JAKARTA – Sejumlah asosiasi sektor juga penjual di area Indonesia secara tegas menolak Peraturan pemerintahan (PP) Nomor 28 Tahun 2024 tentang Pelaksanaan Undang-Undang Nomor 17 Tahun 2023 tentang Kesehatan. Penolakan ini disuarakan berhadapan dengan penampilan beleid yang dinilai akan sangat merugikan berbagai pihak.
Ketua Umum Gabungan Produsen Makanan juga Minuman Indonesia (GAPMMI), Adhi S. Lukman, memandang bahwa aturan ini seakan-akan menjadikan gula sebagai barang haram. Padahal, gula merupakan keperluan penting bagi tubuh manusia, teristimewa selama masa pertumbuhan. Sehingga, konsumen perlu memiliki kesadaran untuk mengontrol asupannya.

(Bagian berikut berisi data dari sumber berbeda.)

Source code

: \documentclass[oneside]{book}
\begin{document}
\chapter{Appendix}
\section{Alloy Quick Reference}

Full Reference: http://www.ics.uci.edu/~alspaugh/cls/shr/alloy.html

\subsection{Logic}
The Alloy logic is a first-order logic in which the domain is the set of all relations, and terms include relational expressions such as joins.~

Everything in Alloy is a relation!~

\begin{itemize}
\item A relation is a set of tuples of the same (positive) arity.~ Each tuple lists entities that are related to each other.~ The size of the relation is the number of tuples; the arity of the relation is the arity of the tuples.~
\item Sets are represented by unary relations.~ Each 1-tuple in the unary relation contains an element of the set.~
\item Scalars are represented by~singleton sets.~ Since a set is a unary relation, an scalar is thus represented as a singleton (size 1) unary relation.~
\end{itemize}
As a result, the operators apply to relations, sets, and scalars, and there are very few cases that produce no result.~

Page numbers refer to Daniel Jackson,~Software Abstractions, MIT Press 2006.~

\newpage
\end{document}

Adhi menyatakan bahwa gula sanggup diperoleh dari berbagai sumber, seperti makanan, nasi, buah-buahan, dan juga lainnya. Dia mencatat bahwa lapangan usaha makanan lalu minuman pun sudah berupaya melakukan reformulasi dengan menurunkan kadar gula pada item mereka. Namun, hambatan muncul ketika konsumen justru menambah gula sendiri pada barang tersebut.
“Meskipun kami telah menurunkan kadar gula di produk, pada akhirnya, konsumen menambahkan gula sendiri di dalam rumah, khususnya pada minuman tanpa gula yang mana kami jual,” jelas Adhi melalui pernyataannya, diambil Hari Senin (2/9/2024).

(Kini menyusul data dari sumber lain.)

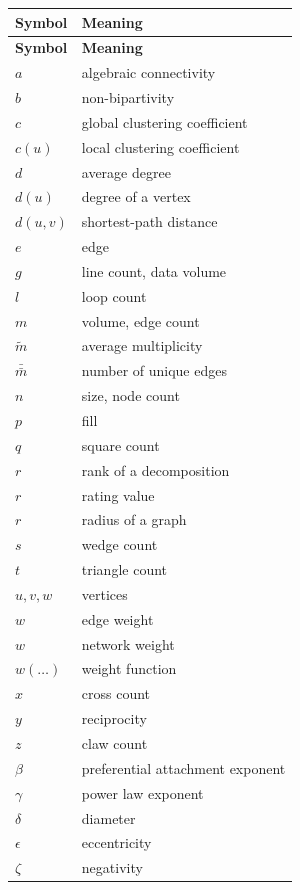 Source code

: \documentclass{article}
\begin{document}
\begin{longtable}{ll}
  \toprule
  \textbf{Symbol} & \textbf{Meaning} \\
  \midrule
  \endfirsthead
  \toprule
  \textbf{Symbol} & \textbf{Meaning} \\
  \midrule
  \endhead
  \bottomrule
  \endfoot
  \bottomrule
  \endlastfoot
  $a$ & algebraic connectivity \\
  $b$ & non-bipartivity \\
  $c$ & global clustering coefficient \\
  $c(u)$ & local clustering coefficient \\
  $d$ & average degree \\
  $d(u)$ & degree of a vertex \\
  $d(u,v)$ & shortest-path distance \\
  $e$ & edge \\
  $g$ & line count, data volume \\
  $l$ & loop count \\
  $m$ & volume, edge count \\
  $\tilde{m}$ & average multiplicity \\
  $\bar{\bar m}$ & number of unique edges \\
  $n$ & size, node count \\
  $p$ & fill \\
  $q$ & square count \\
  $r$ & rank of a decomposition \\
  $r$ & rating value \\
  $r$ & radius of a graph \\
  $s$ & wedge count \\
  $t$ & triangle count \\
  $u, v, w$ & vertices \\
  $w$ & edge weight \\ 
  $w$ & network weight \\
  $w(\ldots)$ & weight function \\
  $x$ & cross count \\
  $y$ & reciprocity \\
  $z$ & claw count \\
\midrule
  $\beta$  & preferential attachment exponent \\
  $\gamma$ & power law exponent \\
  $\delta$ & diameter \\
  $\epsilon$ & eccentricity \\
  $\zeta$ & negativity \\

\end{longtable}
\end{document}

Baca Juga: Keterangan Gappri terkait Menolak PP 28/2024
Adhi menegaskan bahwa fokus utama pada menangani hambatan ini adalah meningkatkan kesadaran konsumen tentang jumlah total gula yang tersebut sebaiknya dikonsumsi di sehari. “Hal yang digunakan terpenting adalah memberikan kesadaran ke konsumen mengenai total gula yang baik untuk dikonsumsi di sehari,” paparnya belum lama ini.

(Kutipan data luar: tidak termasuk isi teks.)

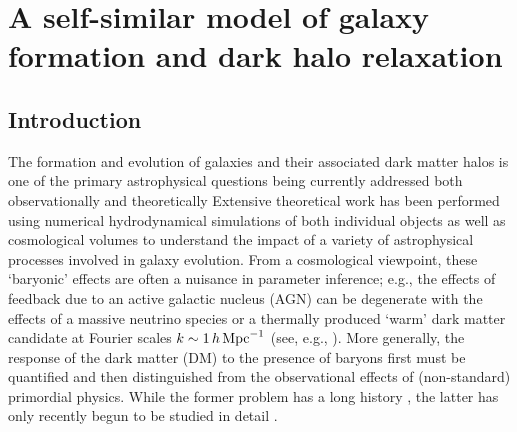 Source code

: \chapter{A self-similar model of galaxy formation and dark halo relaxation}
\label{chap:self-sim-relxn}

\section{Introduction}
\label{sec:intro-ch:ssr}


\noindent
The formation and evolution of galaxies and their associated dark matter halos is one of the primary astrophysical questions being currently addressed both observationally \cite{2020SDSS_Ahumadaetal_16th_data,2017Willetetal_GalxayZoo_HST,2023Harikane_etal_JWST}
and theoretically \cite{2015SomervilleDave,2018WechslerTinker}
Extensive theoretical work has been performed using numerical hydrodynamical simulations of both individual objects \cite{2006Dekel&Birnboim,2014Hopkins_FIRE,2015LauNagaietal,2023FIRE-2_publicrelease} as well as cosmological volumes \cite{2010Schaye_OWLS,2014Genel_Illustris,2015Schaye_EAGLE,2017Kaviraj_HorizonAGN,2018TNG_Pillepich_etal,2019Dave_SIMBA,2021camels_presentation} 
to understand the impact of a variety of astrophysical processes involved in galaxy evolution. From a cosmological viewpoint, these `baryonic' effects are often a nuisance in parameter inference; e.g., the effects of feedback due to an active galactic nucleus (AGN) can be degenerate with the effects of a massive neutrino species or a thermally produced `warm' dark matter candidate at Fourier scales $k\sim1\,h\,{\rm Mpc}^{-1}$ (see, e.g., \cite{2019Chisari_etal_Baryfeedback,2020AricoAnguloetal_baryonifi}).
More generally, the response of the dark matter (DM) to the presence of baryons first must be quantified and then distinguished from the observational effects of (non-standard) primordial physics. While the former problem has a long history \cite{1986Blumenthal,2004Gnesin_etal,2005SellwoodMcGaugh,2006Gustafsson_FS,2010Abadi_NFBS,2010DuffySchaye_etal,2010PedrosaTissera_etal,2010TisseraWhite_etal,2019ArtalePedrosa_etal,2022ForouharMoreno_etal,2023Velmani&Paranjape},
the latter has only recently begun to be studied in detail \cite{2011TeyssierMMDM,2015SchneiderTeyssier,2015Mead_PHJH,2020AricoAnguloetal_baryonifi,2021AricoAnguloetal_baryonifi,2023EuclidCastro_etal}.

Penyesalan berhadapan dengan disahkannya PP 28/2024 pun disuarakan oleh Ketua Umum Asosiasi Pasar Rakyat Seluruh Indonesia (APARSI), Suhendro, yang secara khusus menolak pasal 434 di dalam PP yang dimaksud yang di tempat antaranya mengatur larangan pemasaran hasil tembakau di radius 200 meter dari satuan sekolah serta tempat bermain anak. Bagi pihaknya, aturan ini akan berdampak sangat besar bagi para pelaku usaha kecil.
“Ekonomi kerakyatan kita sangat terpukul, kita baru kena hambatan pandemi, ditambah sektor ekonomi sedang naik turun. Kami berharap sekali pemerintahan baru bisa saja mendengarkan kata-kata kami serta PP ini mampu ditinjau ulang,” tegas Suhendro.
Dia juga menyoroti bahwa tujuan utama dari peraturan ini, yakni mengempiskan konsumsi rokok di tempat kalangan anak di area bawah umur, belum tentu dapat tercapai dengan efektif. Yang malah menjadi persoalan baru, yakni akan adanya beban tambahan yang digunakan ditanggung oleh pedagang kecil. Sehingga, ia menilai aturan yang disebutkan sedianya masih perlu dipertimbangkan secara lebih tinggi bijaksana.
Suhendro turut menyesalkan bahwa pendapat serta aspirasi penjual bursa dan juga entrepreneur kelontong tidak ada mendapatkan perhatian yang mana layak selama proses penyusunan PP 28/2024. Pihaknya sudah pernah mengajukan permohonan agar larangan perdagangan rokok di radius 200 meter dihapuskan dari Rancangan Peraturan otoritas (RPP) Kesehatan, namun permohonan yang disebutkan tiada diakomodir.
“Dengan latar belakang tersebut, APARSI menegaskan komitmennya untuk menolak dengan tegas PP 28/2024 demi keberlangsungan bidang usaha para anggotanya lalu perekonomian kerakyatan pada umumnya,” ujarnya.